▶ _Exercise goal_: From the listing below, return each line that includes "RegValueName".

───── Record excerpts ─────

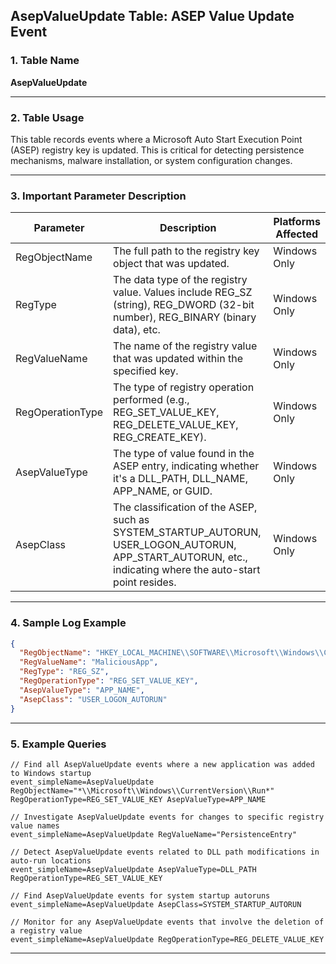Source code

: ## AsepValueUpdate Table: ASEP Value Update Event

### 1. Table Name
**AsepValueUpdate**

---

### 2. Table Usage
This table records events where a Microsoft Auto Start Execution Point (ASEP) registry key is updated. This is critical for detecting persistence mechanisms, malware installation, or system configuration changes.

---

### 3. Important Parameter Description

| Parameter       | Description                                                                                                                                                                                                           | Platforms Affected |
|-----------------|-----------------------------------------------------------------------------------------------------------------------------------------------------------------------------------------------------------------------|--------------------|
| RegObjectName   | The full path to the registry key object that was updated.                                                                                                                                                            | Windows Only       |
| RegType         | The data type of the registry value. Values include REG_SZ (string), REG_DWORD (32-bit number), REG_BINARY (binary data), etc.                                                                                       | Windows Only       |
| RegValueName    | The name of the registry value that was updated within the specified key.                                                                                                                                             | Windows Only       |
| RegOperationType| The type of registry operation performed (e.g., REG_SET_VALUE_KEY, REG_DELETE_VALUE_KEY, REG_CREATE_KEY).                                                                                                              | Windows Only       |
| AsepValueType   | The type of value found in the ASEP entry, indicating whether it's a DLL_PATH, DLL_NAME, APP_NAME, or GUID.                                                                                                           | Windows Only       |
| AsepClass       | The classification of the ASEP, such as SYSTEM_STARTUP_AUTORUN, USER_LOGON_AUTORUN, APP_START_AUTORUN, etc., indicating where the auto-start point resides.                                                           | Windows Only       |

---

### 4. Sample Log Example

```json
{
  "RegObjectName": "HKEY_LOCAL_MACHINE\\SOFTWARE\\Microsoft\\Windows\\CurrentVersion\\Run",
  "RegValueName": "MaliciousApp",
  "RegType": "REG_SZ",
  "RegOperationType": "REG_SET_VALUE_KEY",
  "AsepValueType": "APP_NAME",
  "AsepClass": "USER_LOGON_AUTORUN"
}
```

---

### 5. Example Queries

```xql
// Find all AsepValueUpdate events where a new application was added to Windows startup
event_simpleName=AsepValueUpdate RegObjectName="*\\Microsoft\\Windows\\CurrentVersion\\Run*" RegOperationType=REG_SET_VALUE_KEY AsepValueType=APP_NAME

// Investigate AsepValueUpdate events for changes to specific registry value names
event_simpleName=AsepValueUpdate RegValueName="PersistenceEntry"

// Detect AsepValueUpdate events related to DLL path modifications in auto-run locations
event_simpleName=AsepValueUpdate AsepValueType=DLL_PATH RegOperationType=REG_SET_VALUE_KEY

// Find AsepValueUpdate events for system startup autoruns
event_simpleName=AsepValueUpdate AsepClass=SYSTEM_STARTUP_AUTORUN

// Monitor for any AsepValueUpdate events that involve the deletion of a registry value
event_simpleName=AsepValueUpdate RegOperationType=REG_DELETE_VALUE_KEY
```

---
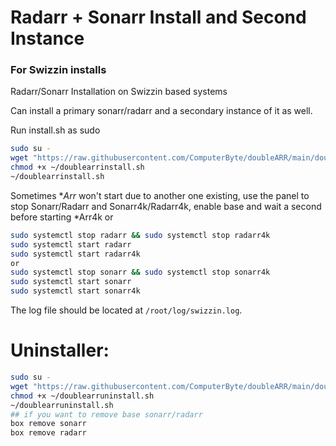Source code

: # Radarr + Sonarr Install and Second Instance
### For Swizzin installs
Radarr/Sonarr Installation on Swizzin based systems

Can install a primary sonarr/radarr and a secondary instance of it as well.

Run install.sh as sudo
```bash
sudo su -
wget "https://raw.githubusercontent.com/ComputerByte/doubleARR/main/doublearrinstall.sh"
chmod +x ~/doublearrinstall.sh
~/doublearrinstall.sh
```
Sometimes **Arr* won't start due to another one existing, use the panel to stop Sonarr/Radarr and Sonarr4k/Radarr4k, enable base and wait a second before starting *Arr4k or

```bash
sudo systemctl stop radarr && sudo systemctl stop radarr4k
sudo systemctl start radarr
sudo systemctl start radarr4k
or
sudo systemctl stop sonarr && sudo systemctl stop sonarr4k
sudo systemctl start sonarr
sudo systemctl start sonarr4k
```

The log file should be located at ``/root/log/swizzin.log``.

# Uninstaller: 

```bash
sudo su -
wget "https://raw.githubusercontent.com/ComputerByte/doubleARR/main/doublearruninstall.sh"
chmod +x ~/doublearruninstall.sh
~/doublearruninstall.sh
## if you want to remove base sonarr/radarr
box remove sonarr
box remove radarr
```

─────

▶ _Result_:
| RegValueName    | The name of the registry value that was updated within the specified key.                                                                                                                                             | Windows Only       |
  "RegValueName": "MaliciousApp",
event_simpleName=AsepValueUpdate RegValueName="PersistenceEntry"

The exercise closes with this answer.